This CAREER project aims to advance understanding and predictive capability of sediment transport processes occurring in the swash zone through laboratory and field efforts using a new measurement device for sediment transport in the bedload layer (very near the at-rest bed level). The swash zone is the area near the shoreline where wave-driven flows alternately wash up and down the beach face and ultimately expend their energy. Thus, swash processes are one of the fundamental mechanisms by which coastal morphological change happens (e.g. shoreline response to changing sea level). With much of the population living near the coastline, global sea levels rising at a rate of 3 mm/yr over the last decade (IPPC WGII, 2007) and nearly 85% of sandy U.S. coastlines eroding (Thornton et al., 2000), there is a real societal demand for better understanding of these proceses. Current predictive models are extremely limited by their inability to accurately characterize the significance of bedload transport. This limitation is primarily due to the fact that no reliable measurements of time-dependent bedload transport exist, even though time-integrated trap data demonstrates that bedload is often the dominant transport mode (Horn and Mason, 1994).

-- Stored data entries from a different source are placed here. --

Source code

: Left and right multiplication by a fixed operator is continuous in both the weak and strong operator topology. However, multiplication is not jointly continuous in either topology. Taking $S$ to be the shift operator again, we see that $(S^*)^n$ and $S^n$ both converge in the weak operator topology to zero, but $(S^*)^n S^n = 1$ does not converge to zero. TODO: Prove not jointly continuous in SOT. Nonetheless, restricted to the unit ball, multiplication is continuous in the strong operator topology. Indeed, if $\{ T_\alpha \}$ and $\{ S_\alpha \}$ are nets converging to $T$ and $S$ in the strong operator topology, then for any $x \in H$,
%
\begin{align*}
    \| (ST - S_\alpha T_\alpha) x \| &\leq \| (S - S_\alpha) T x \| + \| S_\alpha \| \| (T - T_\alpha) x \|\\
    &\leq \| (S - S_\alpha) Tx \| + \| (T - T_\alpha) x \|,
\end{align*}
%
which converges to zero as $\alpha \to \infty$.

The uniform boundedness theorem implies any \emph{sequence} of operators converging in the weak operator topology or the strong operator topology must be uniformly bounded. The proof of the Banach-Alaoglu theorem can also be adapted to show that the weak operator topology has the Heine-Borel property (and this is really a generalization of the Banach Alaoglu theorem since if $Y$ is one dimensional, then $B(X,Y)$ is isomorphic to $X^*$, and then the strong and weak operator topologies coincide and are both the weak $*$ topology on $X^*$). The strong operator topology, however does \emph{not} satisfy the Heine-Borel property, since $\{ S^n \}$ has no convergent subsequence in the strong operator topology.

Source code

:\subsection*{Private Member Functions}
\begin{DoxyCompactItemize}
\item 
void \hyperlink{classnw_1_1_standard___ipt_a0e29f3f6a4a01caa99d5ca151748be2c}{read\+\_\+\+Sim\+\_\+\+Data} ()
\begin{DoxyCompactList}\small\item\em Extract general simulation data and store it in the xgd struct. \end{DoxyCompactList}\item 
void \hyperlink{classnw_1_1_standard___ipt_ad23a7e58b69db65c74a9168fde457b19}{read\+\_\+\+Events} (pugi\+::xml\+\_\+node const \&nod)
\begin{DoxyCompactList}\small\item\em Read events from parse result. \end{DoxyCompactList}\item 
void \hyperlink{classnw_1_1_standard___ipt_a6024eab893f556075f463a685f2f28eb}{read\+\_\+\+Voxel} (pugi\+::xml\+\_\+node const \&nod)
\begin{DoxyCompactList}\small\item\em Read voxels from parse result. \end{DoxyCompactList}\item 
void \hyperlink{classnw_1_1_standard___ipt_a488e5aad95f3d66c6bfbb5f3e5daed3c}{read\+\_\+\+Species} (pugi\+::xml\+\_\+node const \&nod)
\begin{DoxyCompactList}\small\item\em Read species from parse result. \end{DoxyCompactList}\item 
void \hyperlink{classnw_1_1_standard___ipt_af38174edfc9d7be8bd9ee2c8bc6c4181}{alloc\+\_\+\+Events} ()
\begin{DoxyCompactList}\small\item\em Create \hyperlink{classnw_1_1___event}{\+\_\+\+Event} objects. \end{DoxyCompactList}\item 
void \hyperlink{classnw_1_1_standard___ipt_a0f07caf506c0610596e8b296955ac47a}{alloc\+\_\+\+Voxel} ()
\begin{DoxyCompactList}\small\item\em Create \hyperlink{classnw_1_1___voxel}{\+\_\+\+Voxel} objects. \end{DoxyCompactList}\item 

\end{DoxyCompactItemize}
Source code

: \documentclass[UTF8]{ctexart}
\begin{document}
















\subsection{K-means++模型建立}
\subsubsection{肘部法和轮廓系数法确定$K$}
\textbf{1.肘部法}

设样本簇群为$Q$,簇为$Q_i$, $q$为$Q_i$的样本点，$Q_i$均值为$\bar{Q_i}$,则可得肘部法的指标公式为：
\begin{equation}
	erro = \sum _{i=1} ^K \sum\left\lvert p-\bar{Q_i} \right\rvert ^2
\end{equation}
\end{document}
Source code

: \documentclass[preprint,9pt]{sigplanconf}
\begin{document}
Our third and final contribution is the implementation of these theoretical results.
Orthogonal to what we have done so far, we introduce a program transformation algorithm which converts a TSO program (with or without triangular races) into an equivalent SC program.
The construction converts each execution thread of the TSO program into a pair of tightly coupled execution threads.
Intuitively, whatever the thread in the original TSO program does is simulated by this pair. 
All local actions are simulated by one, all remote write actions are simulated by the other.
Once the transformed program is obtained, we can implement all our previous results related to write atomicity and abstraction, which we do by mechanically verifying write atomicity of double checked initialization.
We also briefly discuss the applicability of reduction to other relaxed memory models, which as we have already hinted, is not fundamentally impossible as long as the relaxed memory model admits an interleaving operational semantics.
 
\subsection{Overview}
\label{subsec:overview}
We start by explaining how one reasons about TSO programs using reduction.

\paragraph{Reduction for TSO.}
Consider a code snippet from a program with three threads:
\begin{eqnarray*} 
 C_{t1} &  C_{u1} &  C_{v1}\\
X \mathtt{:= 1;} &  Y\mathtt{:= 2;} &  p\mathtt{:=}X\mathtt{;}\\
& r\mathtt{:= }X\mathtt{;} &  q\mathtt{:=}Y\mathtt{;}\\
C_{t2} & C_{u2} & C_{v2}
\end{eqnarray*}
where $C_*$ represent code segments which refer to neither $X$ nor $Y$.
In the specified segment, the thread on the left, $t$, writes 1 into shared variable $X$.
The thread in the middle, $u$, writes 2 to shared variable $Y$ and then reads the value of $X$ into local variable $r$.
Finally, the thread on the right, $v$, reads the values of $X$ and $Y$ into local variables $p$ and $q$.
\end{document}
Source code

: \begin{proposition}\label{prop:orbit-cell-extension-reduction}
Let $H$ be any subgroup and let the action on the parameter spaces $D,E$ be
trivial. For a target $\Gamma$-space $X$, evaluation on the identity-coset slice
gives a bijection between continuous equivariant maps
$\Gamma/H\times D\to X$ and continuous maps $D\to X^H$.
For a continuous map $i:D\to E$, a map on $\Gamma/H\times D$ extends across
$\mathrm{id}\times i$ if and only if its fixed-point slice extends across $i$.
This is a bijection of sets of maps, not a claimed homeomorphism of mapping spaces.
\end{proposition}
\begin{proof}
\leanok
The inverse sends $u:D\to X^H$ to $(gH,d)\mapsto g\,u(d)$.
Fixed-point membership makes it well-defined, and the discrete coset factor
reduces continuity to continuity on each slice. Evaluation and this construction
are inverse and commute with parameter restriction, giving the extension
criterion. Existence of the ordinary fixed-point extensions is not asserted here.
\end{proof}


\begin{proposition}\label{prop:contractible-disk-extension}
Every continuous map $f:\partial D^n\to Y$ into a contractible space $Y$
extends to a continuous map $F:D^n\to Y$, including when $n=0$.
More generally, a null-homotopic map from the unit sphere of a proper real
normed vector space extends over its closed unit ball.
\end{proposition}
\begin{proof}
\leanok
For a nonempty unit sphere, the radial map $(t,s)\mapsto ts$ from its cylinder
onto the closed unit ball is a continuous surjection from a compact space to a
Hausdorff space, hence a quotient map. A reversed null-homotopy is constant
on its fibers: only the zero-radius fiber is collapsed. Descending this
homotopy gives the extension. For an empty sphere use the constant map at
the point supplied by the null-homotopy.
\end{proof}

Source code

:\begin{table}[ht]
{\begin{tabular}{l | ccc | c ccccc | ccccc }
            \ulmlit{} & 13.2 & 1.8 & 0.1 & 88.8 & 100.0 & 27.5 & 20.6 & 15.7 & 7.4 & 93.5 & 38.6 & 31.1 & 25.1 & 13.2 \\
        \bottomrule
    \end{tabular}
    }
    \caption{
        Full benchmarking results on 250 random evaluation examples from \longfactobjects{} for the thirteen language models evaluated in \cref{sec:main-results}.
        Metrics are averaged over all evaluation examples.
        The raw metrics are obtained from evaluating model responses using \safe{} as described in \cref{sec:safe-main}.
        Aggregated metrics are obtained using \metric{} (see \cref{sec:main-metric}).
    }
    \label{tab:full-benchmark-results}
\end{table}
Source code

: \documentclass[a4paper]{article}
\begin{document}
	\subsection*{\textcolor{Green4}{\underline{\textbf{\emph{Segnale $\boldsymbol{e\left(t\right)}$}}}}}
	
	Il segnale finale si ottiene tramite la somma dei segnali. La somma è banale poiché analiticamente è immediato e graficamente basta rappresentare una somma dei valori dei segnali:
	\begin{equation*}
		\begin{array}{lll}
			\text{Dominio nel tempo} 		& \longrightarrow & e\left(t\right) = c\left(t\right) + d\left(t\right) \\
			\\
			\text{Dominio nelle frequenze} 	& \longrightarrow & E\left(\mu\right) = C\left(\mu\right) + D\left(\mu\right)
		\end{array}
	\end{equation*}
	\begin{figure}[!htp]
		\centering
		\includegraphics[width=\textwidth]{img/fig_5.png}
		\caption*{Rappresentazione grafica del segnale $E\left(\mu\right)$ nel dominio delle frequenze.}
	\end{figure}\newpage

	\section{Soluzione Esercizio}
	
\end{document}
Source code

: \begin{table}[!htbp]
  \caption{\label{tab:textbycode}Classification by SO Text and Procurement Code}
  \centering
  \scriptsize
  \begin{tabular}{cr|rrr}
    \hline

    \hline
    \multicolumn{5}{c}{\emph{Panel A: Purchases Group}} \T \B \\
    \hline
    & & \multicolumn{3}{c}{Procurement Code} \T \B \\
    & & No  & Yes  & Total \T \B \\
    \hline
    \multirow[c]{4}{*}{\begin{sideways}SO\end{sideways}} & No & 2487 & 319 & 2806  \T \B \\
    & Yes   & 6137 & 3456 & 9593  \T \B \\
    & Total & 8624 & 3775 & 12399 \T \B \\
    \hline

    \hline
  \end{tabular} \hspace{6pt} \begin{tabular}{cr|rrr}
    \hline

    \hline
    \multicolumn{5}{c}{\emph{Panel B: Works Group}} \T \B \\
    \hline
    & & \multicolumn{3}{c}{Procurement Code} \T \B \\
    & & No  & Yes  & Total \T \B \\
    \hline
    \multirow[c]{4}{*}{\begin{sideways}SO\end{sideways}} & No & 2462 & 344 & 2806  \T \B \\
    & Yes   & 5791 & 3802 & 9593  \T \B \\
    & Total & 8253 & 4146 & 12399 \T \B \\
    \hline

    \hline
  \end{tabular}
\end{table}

This project will approach the difficult task of quantifying swash-zone bedload transport with the following steps:
(1) test and use a novel bedload sensor to obtain elusive bedload measurements in the swash zone; (2) quantify the relative importance of bedload and suspended load as a function of beach slope, wave conditions and swash phase to develop new sediment transport formulations; (3) investigate the role of sediment advection and exchange across the surf/swash boundary in the swash-zone sediment transport signal; and (4) utilize laboratory and field data to reliably parameterize swash-zone sediment transport.
The result will be an improved understanding of the role of bedload transport in reshaping the beach face leading to enhanced predictions of coastal morphologic change and the design of more effective and economical mitigation procedures.
Broader Impacts: This study will broaden understanding of the physics of coastal sediment transport and will lead to significant improvement in the ability to predict coastal phenomena such as beach erosion and beach nourishment performance. More generally, the measurement techniques and data sets will greatly improve scientific understanding of particle-laden boundary layer processes that are of broad interest in the area of fluid mechanics. Research results will be disseminated to engineers and lay people through integrated and ongoing outreach activities. The University of Delaware's Engineering Outreach Office, local school teachers and education curriculum experts will collaborate and assist in initiating the "beach in a classroom" outreach program for high school students and teacher training workshops using a 16-foot portable wave flume. The study will support a minority undergraduate summer intern in performing research side-by-side with faculty and graduate students. Recruitment for the internship will be conducted at nearby HBCU's through collaboration with the NSF-sponsored LSAMP Program.